# Tractor touch screen questions



## JD3430 (Jan 1, 2012)

The plug-in touch screen monitors: I've never had one in a tractor, but have the hookup ports for one.

Can someone please explain what they do? Would one be useful for baling hay? Would I gain any advantage from having one? I don't really get the concept.

I'm guessing they deliver real time data on tractor functions? ?


----------



## BWfarms (Aug 3, 2015)

Touch screens advantage is mostly quicker access of software much like a smartphone. Where my bale command I have to cycle buttons and various buttons are multifaceted. Plus buttons don't get grimey and hard to read. Certain software does sync with other devices but strictly for a baler...not really necessary.


----------



## JD3430 (Jan 1, 2012)

Here I was thinking it told you things like wheel slippages, acres covered, engine temp, trans temp, etc.


----------



## BWfarms (Aug 3, 2015)

It can show you realtime moisture, density, acres covered, preservative applications, and such. It makes adjustments quicker and painless. It really shines in plat marking with the many functions row cropping requires. Your crop potential is maximized when adjustments are made that much faster than the old keyboard style. Speed and ease is a big deal for the big operators.


----------



## Teslan (Aug 20, 2011)

JD3430 said:


> Here I was thinking it told you things like wheel slippages, acres covered, engine temp, trans temp, etc.


The one on my MF 7720 does. It's not a touch screen though.


----------



## rjmoses (Apr 4, 2010)

I have touch screen on my Harvestec acid applicator---DO NOT like it! Sometimes the touch works, sometimes it doesn't. Hit a little bump while touching--wrong button get activated. IMHO, touch screens do not belong in a tractor until they get them easy to use and reliable!

Just my thinking.....

Ralph


----------



## JD3430 (Jan 1, 2012)

I probably shouldn't have called it a touch screen. It's more likely a monitor screen of some sort. Plugs into the front of my right hand console in my tractor. 
My harvest Tec is also a tough screen and as Ralph said, it's a little bit "hit & miss".


----------



## slowzuki (Mar 8, 2011)

Those monitors were intended so with ISObus gear you didn't clutter the cab with tons of monitors. Plug in baler - baler controls show up on screen. Plug in planter, controls pop up on screen.

From talking to people, they can work really well sometimes. Other times they have little inter-brand communication problems or brand specific codes with updates needed to tractor or implement to talk to each other right.

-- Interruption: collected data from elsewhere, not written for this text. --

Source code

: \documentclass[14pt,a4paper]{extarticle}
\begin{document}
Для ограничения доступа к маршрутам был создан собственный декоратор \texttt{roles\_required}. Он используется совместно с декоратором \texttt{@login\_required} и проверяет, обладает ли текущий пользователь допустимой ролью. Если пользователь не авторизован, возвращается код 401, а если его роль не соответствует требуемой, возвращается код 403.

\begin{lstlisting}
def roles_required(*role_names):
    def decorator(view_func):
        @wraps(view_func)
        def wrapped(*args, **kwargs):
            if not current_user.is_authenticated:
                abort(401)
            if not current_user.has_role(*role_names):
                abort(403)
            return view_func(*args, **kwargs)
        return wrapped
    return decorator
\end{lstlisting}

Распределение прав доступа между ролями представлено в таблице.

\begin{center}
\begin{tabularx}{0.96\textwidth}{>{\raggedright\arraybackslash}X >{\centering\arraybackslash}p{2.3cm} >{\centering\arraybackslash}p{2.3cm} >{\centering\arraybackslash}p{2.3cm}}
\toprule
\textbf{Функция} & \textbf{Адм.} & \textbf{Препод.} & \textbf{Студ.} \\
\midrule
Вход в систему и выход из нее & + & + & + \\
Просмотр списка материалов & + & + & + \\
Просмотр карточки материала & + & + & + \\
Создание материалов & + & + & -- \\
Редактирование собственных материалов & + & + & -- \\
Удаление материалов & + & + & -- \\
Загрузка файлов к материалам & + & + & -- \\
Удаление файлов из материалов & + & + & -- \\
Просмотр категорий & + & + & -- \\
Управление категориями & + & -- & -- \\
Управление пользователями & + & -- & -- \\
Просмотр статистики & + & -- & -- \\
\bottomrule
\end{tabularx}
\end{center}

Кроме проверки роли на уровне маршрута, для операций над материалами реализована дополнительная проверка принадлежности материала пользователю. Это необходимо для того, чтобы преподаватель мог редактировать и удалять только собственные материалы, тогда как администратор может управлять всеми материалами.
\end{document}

The basics of them is just a network like a car's canbus network, or a building fire alarm system, or security. The computers talk by sending out messages about status of things and watch for messages coming in. Makes wiring harnesses simpler in exchange for needing computers riding around on the baler instead of all wired up to a display/computer in the cab with tons of wiring.


----------



## JD3430 (Jan 1, 2012)

What do they typically cost?


----------



## r82230 (Mar 1, 2016)

rjmoses said:


> I have touch screen on my Harvestec acid applicator---DO NOT like it!
> 
> Ralph


My old Harvestec (on my round baler) is like your's Ralph, sometimes a PIA. My new Harvestec (that I just put on my square baler), I haven't used yet, but it Blue Tooth's to my I-Pad.

So I now have a I-Pad, that I only use for baling, go figure. But I imagine in the near future (maybe already??), more stuff going this way.

Larry


----------



## somedevildawg (Jun 20, 2011)

IMO a lot of manufactures should use the iPad, but then again, they make a lot of money on displays, 
no real incentive I suppose....


----------



## mlappin (Jun 25, 2009)

Happy with both the touch screen on my Harvest Tec and my auto steer, dad complains about the auto steer sometimes, he has fatter fingers though.


----------